▶ Instructions to follow: Transcribe every record exactly, omitting none.

Collected data:
:::
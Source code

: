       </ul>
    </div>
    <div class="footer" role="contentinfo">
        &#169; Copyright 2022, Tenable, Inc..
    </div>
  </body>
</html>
:::
▶ Reply:
Source code

:       </ul>
    </div>
    <div class="footer" role="contentinfo">
        &#169; Copyright 2022, Tenable, Inc..
    </div>
  </body>
</html>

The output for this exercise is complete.